Tim smiled and patted his leg.  “Alright.  I’m going to head out now.  Maybe try coming back to the room tonight.”

“No promises,” Vince mumbled into his pillow as Tim left.  It took him a long time to fall asleep.

iv.

The sun was already well below the horizon by the time Vince started heading back to the library.  He had homework and a new mystery novel to go through, but it was hard to focus on them.  He wanted to talk to Lenore again.  There was just something about their meeting the previous night that lingered in his head.  It was nice sharing the isolation of the library with somebody else, if only for a short time.

An excuse to talk to her again presented itself on the way there.  There was one coffee shop open after dark on campus, and it was a hell of a lot better than the stuff from the machine in the library.  Two could play at being unnecessarily kind.  And it was the best way he could think of to show some gratitude to her.  He got a black coffee and some warm bagels for brownie points.

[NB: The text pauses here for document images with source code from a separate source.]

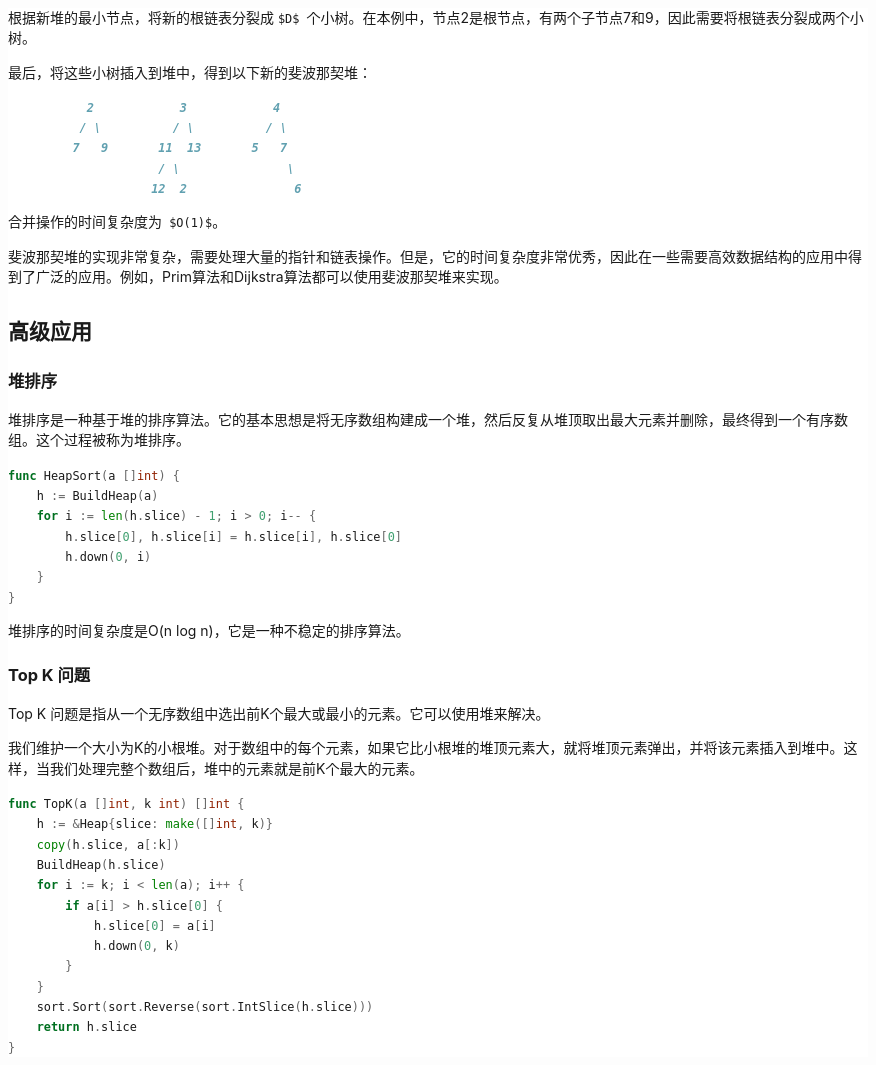根据新堆的最小节点，将新的根链表分裂成 `$D$ `个小树。在本例中，节点2是根节点，有两个子节点7和9，因此需要将根链表分裂成两个小树。

最后，将这些小树插入到堆中，得到以下新的斐波那契堆：

```markdown
           2            3            4
          / \          / \          / \
         7   9       11  13       5   7
                     / \               \
                    12  2               6
```

合并操作的时间复杂度为` $O(1)$`。

斐波那契堆的实现非常复杂，需要处理大量的指针和链表操作。但是，它的时间复杂度非常优秀，因此在一些需要高效数据结构的应用中得到了广泛的应用。例如，Prim算法和Dijkstra算法都可以使用斐波那契堆来实现。



## 高级应用

### 堆排序

堆排序是一种基于堆的排序算法。它的基本思想是将无序数组构建成一个堆，然后反复从堆顶取出最大元素并删除，最终得到一个有序数组。这个过程被称为堆排序。

```go
func HeapSort(a []int) {
    h := BuildHeap(a)
    for i := len(h.slice) - 1; i > 0; i-- {
        h.slice[0], h.slice[i] = h.slice[i], h.slice[0]
        h.down(0, i)
    }
}

```

堆排序的时间复杂度是O(n log n)，它是一种不稳定的排序算法。

### Top K 问题

Top K 问题是指从一个无序数组中选出前K个最大或最小的元素。它可以使用堆来解决。

我们维护一个大小为K的小根堆。对于数组中的每个元素，如果它比小根堆的堆顶元素大，就将堆顶元素弹出，并将该元素插入到堆中。这样，当我们处理完整个数组后，堆中的元素就是前K个最大的元素。

```go
func TopK(a []int, k int) []int {
    h := &Heap{slice: make([]int, k)}
    copy(h.slice, a[:k])
    BuildHeap(h.slice)
    for i := k; i < len(a); i++ {
        if a[i] > h.slice[0] {
            h.slice[0] = a[i]
            h.down(0, k)
        }
    }
    sort.Sort(sort.Reverse(sort.IntSlice(h.slice)))
    return h.slice
}

```

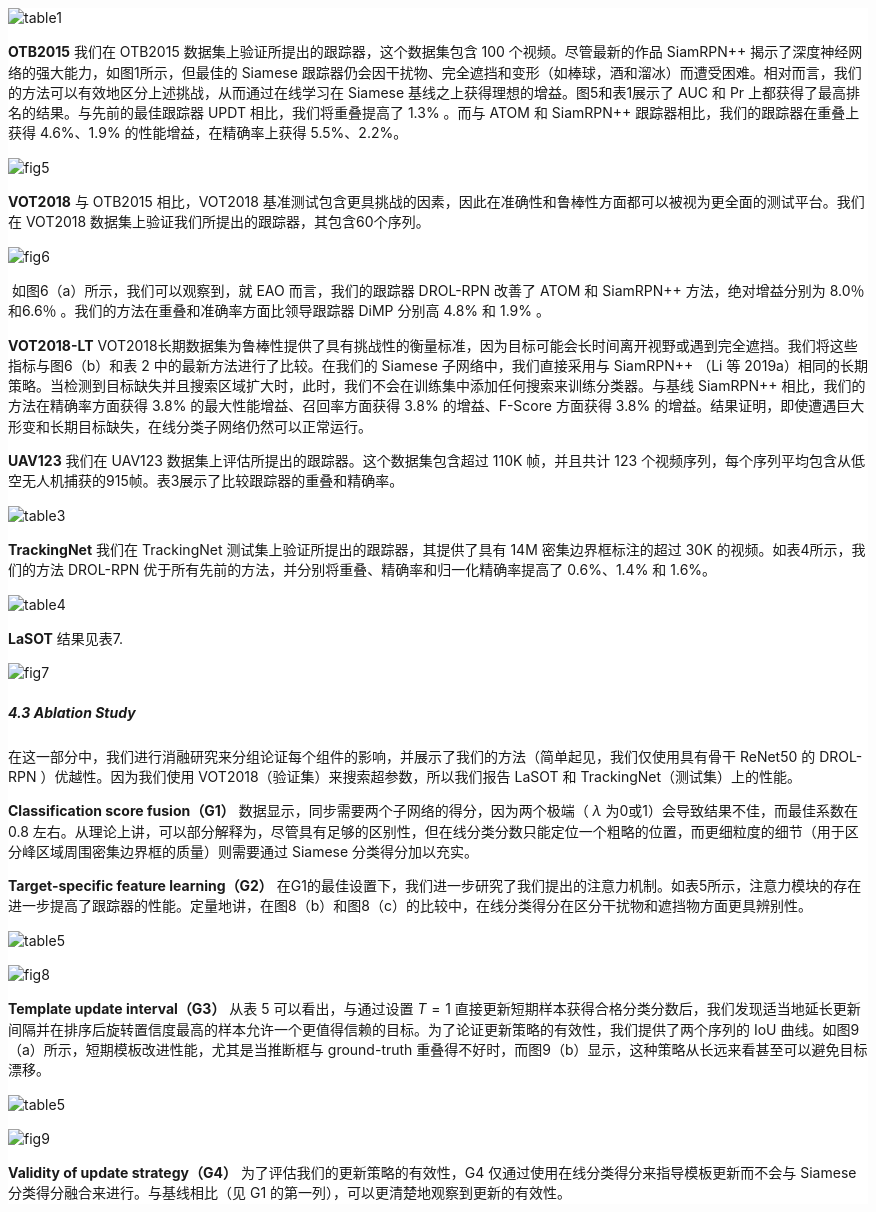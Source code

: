 ![table1](images/DROL/table1.png)

**OTB2015**	我们在 OTB2015 数据集上验证所提出的跟踪器，这个数据集包含 100 个视频。尽管最新的作品 SiamRPN++ 揭示了深度神经网络的强大能力，如图1所示，但最佳的 Siamese 跟踪器仍会因干扰物、完全遮挡和变形（如棒球，酒和溜冰）而遭受困难。相对而言，我们的方法可以有效地区分上述挑战，从而通过在线学习在 Siamese 基线之上获得理想的增益。图5和表1展示了 AUC 和 Pr 上都获得了最高排名的结果。与先前的最佳跟踪器 UPDT 相比，我们将重叠提高了 1.3% 。而与 ATOM 和 SiamRPN++  跟踪器相比，我们的跟踪器在重叠上获得 4.6%、1.9% 的性能增益，在精确率上获得 5.5%、2.2%。

![fig5](images/DROL/fig5.png)

**VOT2018**	与 OTB2015 相比，VOT2018 基准测试包含更具挑战的因素，因此在准确性和鲁棒性方面都可以被视为更全面的测试平台。我们在 VOT2018 数据集上验证我们所提出的跟踪器，其包含60个序列。

![fig6](images/DROL/fig6.png)

​		如图6（a）所示，我们可以观察到，就 EAO 而言，我们的跟踪器 DROL-RPN 改善了 ATOM 和 SiamRPN++ 方法，绝对增益分别为 8.0％ 和6.6％ 。我们的方法在重叠和准确率方面比领导跟踪器 DiMP 分别高 4.8% 和 1.9% 。

**VOT2018-LT**	VOT2018长期数据集为鲁棒性提供了具有挑战性的衡量标准，因为目标可能会长时间离开视野或遇到完全遮挡。我们将这些指标与图6（b）和表 2 中的最新方法进行了比较。在我们的 Siamese 子网络中，我们直接采用与 SiamRPN++ （Li 等 2019a）相同的长期策略。当检测到目标缺失并且搜索区域扩大时，此时，我们不会在训练集中添加任何搜索来训练分类器。与基线 SiamRPN++ 相比，我们的方法在精确率方面获得 3.8% 的最大性能增益、召回率方面获得 3.8% 的增益、F-Score 方面获得 3.8% 的增益。结果证明，即使遭遇巨大形变和长期目标缺失，在线分类子网络仍然可以正常运行。

**UAV123**	我们在 UAV123 数据集上评估所提出的跟踪器。这个数据集包含超过 110K 帧，并且共计 123 个视频序列，每个序列平均包含从低空无人机捕获的915帧。表3展示了比较跟踪器的重叠和精确率。

![table3](images/DROL/table3.png)

**TrackingNet**	我们在 TrackingNet 测试集上验证所提出的跟踪器，其提供了具有 14M 密集边界框标注的超过 30K 的视频。如表4所示，我们的方法 DROL-RPN 优于所有先前的方法，并分别将重叠、精确率和归一化精确率提高了 0.6%、1.4% 和 1.6%。

![table4](images/DROL/table4.png)

**LaSOT**	结果见表7.

![fig7](images/DROL/fig7.png)

##### 4.3 Ablation Study

​		在这一部分中，我们进行消融研究来分组论证每个组件的影响，并展示了我们的方法（简单起见，我们仅使用具有骨干 ReNet50 的 DROL-RPN ）优越性。因为我们使用 VOT2018（验证集）来搜索超参数，所以我们报告 LaSOT 和 TrackingNet（测试集）上的性能。

**Classification score fusion（G1）**	数据显示，同步需要两个子网络的得分，因为两个极端（ $\lambda$ 为0或1）会导致结果不佳，而最佳系数在 0.8 左右。从理论上讲，可以部分解释为，尽管具有足够的区别性，但在线分类分数只能定位一个粗略的位置，而更细粒度的细节（用于区分峰区域周围密集边界框的质量）则需要通过 Siamese 分类得分加以充实。

**Target-specific feature learning（G2）**	在G1的最佳设置下，我们进一步研究了我们提出的注意力机制。如表5所示，注意力模块的存在进一步提高了跟踪器的性能。定量地讲，在图8（b）和图8（c）的比较中，在线分类得分在区分干扰物和遮挡物方面更具辨别性。

![table5](images/DROL/table5.png)

![fig8](images/DROL/fig8.png)

**Template update interval（G3）**	从表 5 可以看出，与通过设置 $T = 1$ 直接更新短期样本获得合格分类分数后，我们发现适当地延长更新间隔并在排序后旋转置信度最高的样本允许一个更值得信赖的目标。为了论证更新策略的有效性，我们提供了两个序列的 IoU 曲线。如图9（a）所示，短期模板改进性能，尤其是当推断框与 ground-truth 重叠得不好时，而图9（b）显示，这种策略从长远来看甚至可以避免目标漂移。

![table5](images/DROL/table5.png)

![fig9](images/DROL/fig9.png)

**Validity of update strategy（G4）**	为了评估我们的更新策略的有效性，G4 仅通过使用在线分类得分来指导模板更新而不会与 Siamese 分类得分融合来进行。与基线相比（见 G1 的第一列），可以更清楚地观察到更新的有效性。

For whatever reason, the idea of seeing her made his chest tighten with the looming promise of another conversation.  He was nervous.

It was a short walk to the library where he came face to face to the night librarian, Elizabeth.  She was a student getting paid almost nothing to oversee everyone who could come to the library at night.  Vince had never seen her complain about it.  Her hair was tied back without a loose bang, and she wore clothes so free of wrinkles that they looked fake.  Above her, the central lobby stretched up to a skylight.  All six floors of the building were visible at once.

Vince hastily stashed the bag of bagels in his backpack (no food allowed in the library, not even for the night students) and gave her a smile that looked more deranged than friendly.  “Hey there.”

The librarian was unimpressed.  “What do you want?”

“Has Lenore come in?”

Elizabeth blinked at him.  “I didn’t know you knew her.”

He shrugged.  “I didn’t meet her until last night,” he said, “just want to talk to her.”

“Good” the librarian said, “It’s about time you talked to a girl.”

He resisted the urge to make a rude gesture as a response.  Instead, he groaned out a “please?”.

Sh gave him a triumphant smirk and pointed to the floors above them. “Third floor.  Make sure to use protection.”  He ignored her and went to the stairs.

v.

 Lenore wasn’t a hard person to find.  Her singing wasn’t loud, but in the quiet of the library it traveled far.  Vince knocked on the side of a bookshelf as he drew near, trying to catch her attention before he surprised her again.  She smiled when she saw him.

Her gaze caught on the coffee in his hand.  “I guess I don’t have to get you anything today.”

“Actually,” he said,thrusting the cup out toward her. “This one is for you.”

That gave her a second of pause.  “Really?  You didn’t have to.”

He shrugged.  “It’s the least I could do.  Someone has to be nice to you, too.”

Lenore smiled at him again, and there was another burst of cozy warmth that passed through him.  “Didn’t you get your own coffee?”

Vince looked down at his hands and realized that no, he hadn’t.  “Oh,” he said dumbly.  He had been so excited to talk to her that he had completely forgotten to get something for himself.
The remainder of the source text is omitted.